John married a girl from the Seattle area in 1946 and spent time in this area, Boston and points around the globe, before retiring in Enumclaw to be close to his son. His wife of 60 years died in 2006, not long after the move to Enumclaw.

John pulled out his photograph of he and Stella and started searching.

“It cost me $40 and I’m still trying to collect,” John laughs, about the amount he spent with an agency that searches for people. He sent out letters to a number of strangers gambling they knew Stella, but he didn’t get any response until he reconnected with Evelyn, who was living in St. Louis. She shared Stella’s phone number.

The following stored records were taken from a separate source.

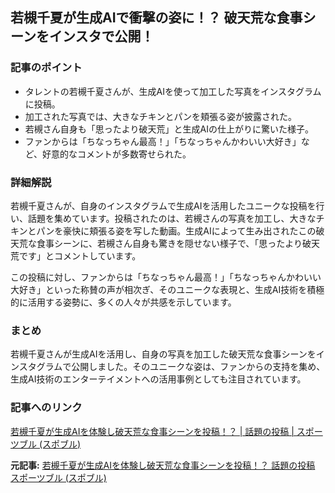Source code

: ## 若槻千夏が生成AIで衝撃の姿に！？ 破天荒な食事シーンをインスタで公開！

### 記事のポイント

* タレントの若槻千夏さんが、生成AIを使って加工した写真をインスタグラムに投稿。
* 加工された写真では、大きなチキンとパンを頬張る姿が披露された。
* 若槻さん自身も「思ったより破天荒」と生成AIの仕上がりに驚いた様子。
* ファンからは「ちなっちゃん最高！」「ちなっちゃんかわいい大好き」など、好意的なコメントが多数寄せられた。

### 詳細解説

若槻千夏さんが、自身のインスタグラムで生成AIを活用したユニークな投稿を行い、話題を集めています。投稿されたのは、若槻さんの写真を加工し、大きなチキンとパンを豪快に頬張る姿を写した動画。生成AIによって生み出されたこの破天荒な食事シーンに、若槻さん自身も驚きを隠せない様子で、「思ったより破天荒です」とコメントしています。

この投稿に対し、ファンからは「ちなっちゃん最高！」「ちなっちゃんかわいい大好き」といった称賛の声が相次ぎ、そのユニークな表現と、生成AI技術を積極的に活用する姿勢に、多くの人々が共感を示しています。

### まとめ

若槻千夏さんが生成AIを活用し、自身の写真を加工した破天荒な食事シーンをインスタグラムで公開しました。そのユニークな姿は、ファンからの支持を集め、生成AI技術のエンターテイメントへの活用事例としても注目されています。

### 記事へのリンク

[若槻千夏が生成AIを体験し破天荒な食事シーンを投稿！？ | 話題の投稿 | スポーツブル (スポブル)](https://sportsbull.jp/p/3243609/)


**元記事:** [若槻千夏が生成AIを体験し破天荒な食事シーンを投稿！？ 話題の投稿 スポーツブル (スポブル)](https://sportsbull.jp/p/2059011/)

From the other side of the country, Stella answered the phone, but when the male voice wouldn’t tell her who he was, she got angry.

“If you don’t tell me who you are I’m going to hang up,” she tells. “I’m not wasting my time.”

John piped up and they began calling regularly for about a year.

“He sent a ticket and I flew out,” Stella said. She spent three weeks in Enumclaw.

“I felt I needed to go home and clear my head,” she said. “I’d been widowed for 21 years.”

Being with John, she concluded, made sense.

“Why not? Why should I sit here alone,” she said. “It was just tough being alone.”

She sold the home she had lived in for 45 years and returned to Washington state, where she and John were married.

“After 63 years, he found me,” she said.

With Valentine’s Day on the horizon, Stella, 87, jokes with John, 89, about buying her something nice. Through their relationship, he’s showered her with a number of beautiful items, but there is one that is very special.

On her left arm, she wears a gold bracelet engraved with Stella M. Ertl. John had given it to her when they were dating back in those early years of the 1940s.

“I kept it,” she said. “You don’t think after the Dear John letter I’d give it back?”

She kept it from her first husband and had passed it down to a daughter.

When John came back into her life, so did the bracelet.

“He’s a good man and we’re having a good life,” she smiled.